Kennedy Catholic priest accused of sending inappropriate text to student
By Gerry Ricciutti
February 14, 2018
Father Sean Kerins has been removed from the ministry and ordered to stay away from the school where he had been teaching
A 27-year-old priest at Kennedy Catholic High School in Hermitage has been removed from the Erie Catholic Diocese.
Less than a year after being ordained to the priesthood, Father Sean Kerins has been removed from the ministry and ordered to stay away from the school where he had been teaching.
Kerins was the chaplain at the school, starting in July, as well as a priest in residence at Church of the Good Shepherd in West Middlesex.
On Monday, Kerins was placed on permanent leave by the Diocese of Erie.
Three weeks ago, officials learned he had been texting a student at Kennedy. Through an investigation, the diocese said Kerins sent a series of “inappropriate” texts to the student, violating school standards and policy.

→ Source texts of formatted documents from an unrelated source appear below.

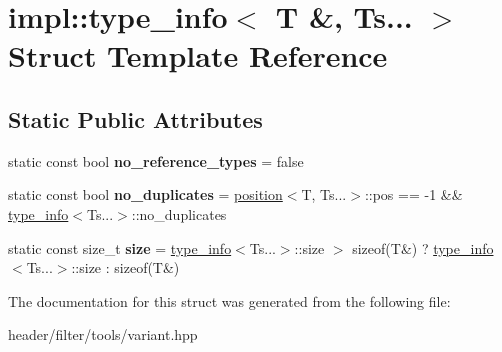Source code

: \hypertarget{structimpl_1_1type__info_3_01_t_01_6_00_01_ts_8_8_8_01_4}{}\section{impl\+:\+:type\+\_\+info$<$ T \&, Ts... $>$ Struct Template Reference}
\label{structimpl_1_1type__info_3_01_t_01_6_00_01_ts_8_8_8_01_4}
\subsection*{Static Public Attributes}
\begin{DoxyCompactItemize}
\item 
\mbox{\label{structimpl_1_1type__info_3_01_t_01_6_00_01_ts_8_8_8_01_4_ac8c138c6ec317ec274149a3a3db647df}} 
static const bool {\bfseries no\+\_\+reference\+\_\+types} = false
\item 
\mbox{\label{structimpl_1_1type__info_3_01_t_01_6_00_01_ts_8_8_8_01_4_aea2826d9d85733d998a60cdc8d263e20}} 
static const bool {\bfseries no\+\_\+duplicates} = \hyperlink{structimpl_1_1position}{position}$<$T, Ts...$>$\+::pos == -\/1 \&\& \hyperlink{structimpl_1_1type__info}{type\+\_\+info}$<$Ts...$>$\+::no\+\_\+duplicates
\item 
\mbox{\label{structimpl_1_1type__info_3_01_t_01_6_00_01_ts_8_8_8_01_4_aa27ef869750bdcafe836cd6ee6f0fed1}} 
static const size\+\_\+t {\bfseries size} = \hyperlink{structimpl_1_1type__info}{type\+\_\+info}$<$Ts...$>$\+::size $>$ sizeof(T\&) ? \hyperlink{structimpl_1_1type__info}{type\+\_\+info}$<$Ts...$>$\+::size \+: sizeof(T\&)
\end{DoxyCompactItemize}


The documentation for this struct was generated from the following file\+:\begin{DoxyCompactItemize}
\item 
header/filter/tools/variant.\+hpp\end{DoxyCompactItemize}
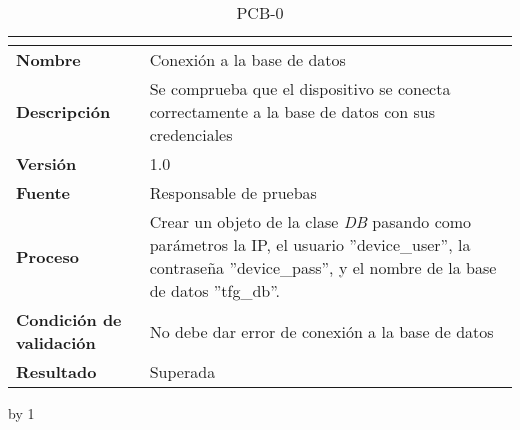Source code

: \begin{table}[H]
	\caption{PCB-0\number\pcb}
	\begin{tabular}{|l|p{}|}
		\hline
		\multicolumn{2}{|c|}{\cellcolor[HTML]{BFBFBF}{\color[HTML]{000000} \textbf{PCB-0\number\pcb}}} \\ \hline
		\textbf{Nombre}                  & Conexión a la base de datos                                                                                                                                                      \\ \hline
		\textbf{Descripción}             & Se comprueba que el dispositivo se conecta correctamente a la base de datos con sus credenciales                                                                                 \\ \hline
		\textbf{Versión}                 & 1.0                                                                                                                                                                              \\ \hline
		\textbf{Fuente}                  & Responsable de pruebas                                                                                                                                                           \\ \hline
		\textbf{Proceso}                 & Crear un objeto de la clase \textit{DB} pasando como parámetros la IP, el usuario ''device\_user'', la contraseña ''device\_pass'', y el nombre de la base de datos ''tfg\_db''. \\ \hline
		\textbf{Condición de validación} & No debe dar error de conexión a la base de datos                                                                                                                                 \\ \hline
		\textbf{Resultado}               & Superada                                                                                                                                                                         \\ \hline
	\end{tabular}
\end{table}
\advance\pcb by 1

Kerins was removed from both the school and church when the accusations first surfaced last month, and has been ordered not to have contact with minors.

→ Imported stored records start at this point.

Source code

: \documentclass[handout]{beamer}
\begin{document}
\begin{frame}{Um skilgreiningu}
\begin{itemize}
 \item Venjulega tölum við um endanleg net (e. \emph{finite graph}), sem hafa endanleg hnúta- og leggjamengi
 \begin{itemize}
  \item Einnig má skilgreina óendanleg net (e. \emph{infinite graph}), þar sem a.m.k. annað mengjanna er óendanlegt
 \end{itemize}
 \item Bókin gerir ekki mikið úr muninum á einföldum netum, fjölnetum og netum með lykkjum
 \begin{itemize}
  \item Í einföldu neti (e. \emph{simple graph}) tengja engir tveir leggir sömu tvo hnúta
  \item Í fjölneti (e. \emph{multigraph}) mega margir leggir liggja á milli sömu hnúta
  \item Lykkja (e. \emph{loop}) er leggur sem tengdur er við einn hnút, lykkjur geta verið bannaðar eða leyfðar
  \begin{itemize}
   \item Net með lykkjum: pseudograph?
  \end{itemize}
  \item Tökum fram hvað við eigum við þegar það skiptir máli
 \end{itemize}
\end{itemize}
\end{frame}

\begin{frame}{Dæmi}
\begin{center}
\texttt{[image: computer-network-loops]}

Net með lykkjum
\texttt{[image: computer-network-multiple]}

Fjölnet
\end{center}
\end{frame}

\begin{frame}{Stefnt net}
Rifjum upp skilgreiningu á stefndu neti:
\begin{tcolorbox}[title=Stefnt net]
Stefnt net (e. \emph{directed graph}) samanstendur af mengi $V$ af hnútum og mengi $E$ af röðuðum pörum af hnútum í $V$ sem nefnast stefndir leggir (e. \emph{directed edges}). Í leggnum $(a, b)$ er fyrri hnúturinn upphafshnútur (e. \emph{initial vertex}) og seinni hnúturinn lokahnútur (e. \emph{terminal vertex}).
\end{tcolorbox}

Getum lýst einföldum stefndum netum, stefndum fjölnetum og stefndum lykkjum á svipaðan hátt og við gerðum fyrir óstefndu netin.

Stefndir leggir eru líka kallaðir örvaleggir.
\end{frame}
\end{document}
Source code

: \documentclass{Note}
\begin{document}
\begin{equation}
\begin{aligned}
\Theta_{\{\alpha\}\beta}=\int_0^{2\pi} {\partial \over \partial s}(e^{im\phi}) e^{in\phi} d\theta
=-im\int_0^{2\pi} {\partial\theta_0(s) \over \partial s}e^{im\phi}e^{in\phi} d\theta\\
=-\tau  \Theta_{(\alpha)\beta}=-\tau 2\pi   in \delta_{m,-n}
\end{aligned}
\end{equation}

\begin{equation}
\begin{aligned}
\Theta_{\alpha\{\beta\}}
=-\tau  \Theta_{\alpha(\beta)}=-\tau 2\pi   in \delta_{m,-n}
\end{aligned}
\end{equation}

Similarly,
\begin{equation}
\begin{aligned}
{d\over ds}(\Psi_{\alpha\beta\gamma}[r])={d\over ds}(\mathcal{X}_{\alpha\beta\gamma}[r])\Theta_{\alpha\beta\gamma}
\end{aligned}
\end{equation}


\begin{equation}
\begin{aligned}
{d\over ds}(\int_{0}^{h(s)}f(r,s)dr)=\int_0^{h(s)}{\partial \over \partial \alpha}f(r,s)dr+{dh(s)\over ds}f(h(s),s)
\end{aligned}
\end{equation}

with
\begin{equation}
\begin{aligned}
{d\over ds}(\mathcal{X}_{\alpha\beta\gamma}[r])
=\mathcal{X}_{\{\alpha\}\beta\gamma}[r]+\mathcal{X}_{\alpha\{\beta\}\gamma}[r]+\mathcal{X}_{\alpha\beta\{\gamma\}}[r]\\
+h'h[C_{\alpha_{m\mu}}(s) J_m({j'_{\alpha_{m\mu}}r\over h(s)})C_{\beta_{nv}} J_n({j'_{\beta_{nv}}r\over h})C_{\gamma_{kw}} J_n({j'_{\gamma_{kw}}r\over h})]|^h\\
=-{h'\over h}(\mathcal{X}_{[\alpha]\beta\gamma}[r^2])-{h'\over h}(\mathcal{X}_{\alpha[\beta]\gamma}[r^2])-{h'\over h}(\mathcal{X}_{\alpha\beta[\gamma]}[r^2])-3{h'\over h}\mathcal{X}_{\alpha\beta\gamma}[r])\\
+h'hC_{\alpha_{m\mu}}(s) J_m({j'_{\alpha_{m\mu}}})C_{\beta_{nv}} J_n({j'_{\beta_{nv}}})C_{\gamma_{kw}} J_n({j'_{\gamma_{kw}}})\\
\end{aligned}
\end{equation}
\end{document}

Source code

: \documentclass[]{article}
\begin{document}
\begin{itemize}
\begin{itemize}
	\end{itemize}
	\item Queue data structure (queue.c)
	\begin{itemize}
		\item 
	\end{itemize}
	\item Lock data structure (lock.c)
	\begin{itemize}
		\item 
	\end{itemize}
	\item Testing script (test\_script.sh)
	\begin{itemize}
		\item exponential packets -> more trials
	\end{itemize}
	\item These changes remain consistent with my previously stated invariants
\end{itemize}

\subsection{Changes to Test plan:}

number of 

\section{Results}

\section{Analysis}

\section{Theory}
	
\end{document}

Hermitage police were notified at that time as well and are doing their own investigation.
A police detective talked to the student, who said one of the texts was in poor taste, but did not rise to the level of a crime, according to a statement from police on Wednesday.
Those WKBN talked to on Wednesday found it upsetting.
“I’m heartsick because, I mean, what’s going on in society? I think we need to come back to religion more and I’m heartsick about it,” Ilona Gibson said.
“You hear about it on the news, it’s at some distance from you, and then when it comes close to home, the worse you feel about it,” Mark Murray said.
Professional counselors were made available to students at the high school on Tuesday.
Along with Kerins, 64-year-old Father David Poulsen, pastor of St. Anthony of Padula Parish in Cambridge Springs, has also been prohibited from public ministry following allegations of sexual abuse of minors. The two situations are completely unrelated.
Bishop Lawrence T. Perisco said he was shocked and disappointed by both cases.
“My heart aches for the victims and their families. Priests are rightly held to a high standard, so it was especially devastating for me to learn about both situations. I know all Catholics, including our priests, are deeply wounded by this behavior.”
Although Hermitage police could not be reached to talk about their investigation, no charges have been filed. Officials with the diocese said they don’t plan any further action against Kerins until after police have closed their case.